WHAT TO PRODUCE:
Gather all lines in the entries below that include the word "href".

'''

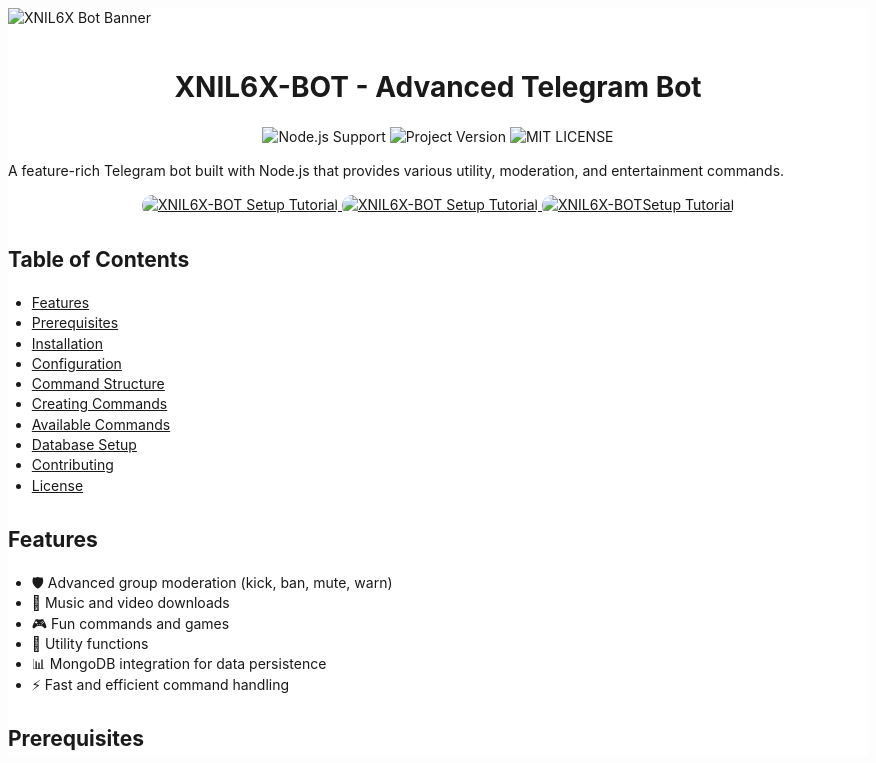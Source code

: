 ﻿<img src="https://i.ibb.co.com/gDF63b8/nexalo.jpg" alt="XNIL6X Bot Banner">

<center><h1>XNIL6X-BOT - Advanced Telegram Bot</h1></center>
<p align="center">
<img src="https://img.shields.io/badge/Node.js%20Support-20.x-blue" alt="Node.js Support">
<img src="https://img.shields.io/badge/project_version-1.0.5-red" alt="Project Version">
<img src="https://img.shields.io/badge/license-MIT-gray" alt="MIT LICENSE">
</p>

A feature-rich Telegram bot built with Node.js that provides various utility, moderation, and entertainment commands.

<p align="center">
  <a href="https://www.youtube.com/@bdnoobra" target="_blank">
    <img src="https://i.ibb.co.com/LntSL4y/20241109-124517.png" alt="XNIL6X-BOT Setup Tutorial" style="width:300px; height:80px; border-radius:10px;">
  </a>
    <a href="https://cmd.nexalo.xyz/" target="_blank">
    <img src="https://i.ibb.co.com/DbzLFsN/20241109-124743.png" alt="XNIL6X-BOT Setup Tutorial" style="width:300px; height:80px; border-radius:10px;">
  </a>
    <a href="https://t.me/xnil6xbot" target="_blank">
    <img src="https://i.ibb.co.com/YL5C4YX/20241109-124634.png" alt="XNIL6X-BOTSetup Tutorial" style="width:300px; height:80px; border-radius:10px;">
  </a>
</p>

## Table of Contents
- [Features](#features)
- [Prerequisites](#prerequisites)
- [Installation](#installation)
- [Configuration](#configuration)
- [Command Structure](#command-structure)
- [Creating Commands](#creating-commands)
- [Available Commands](#available-commands)
- [Database Setup](#database-setup)
- [Contributing](#contributing)
- [License](#license)

## Features

- 🛡️ Advanced group moderation (kick, ban, mute, warn)
- 🎵 Music and video downloads
- 🎮 Fun commands and games
- 🔧 Utility functions
- 📊 MongoDB integration for data persistence
- ⚡ Fast and efficient command handling

## Prerequisites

'''

TASK OUTPUT:
  <a href="https://www.youtube.com/@bdnoobra" target="_blank">
    <a href="https://cmd.nexalo.xyz/" target="_blank">
    <a href="https://t.me/xnil6xbot" target="_blank">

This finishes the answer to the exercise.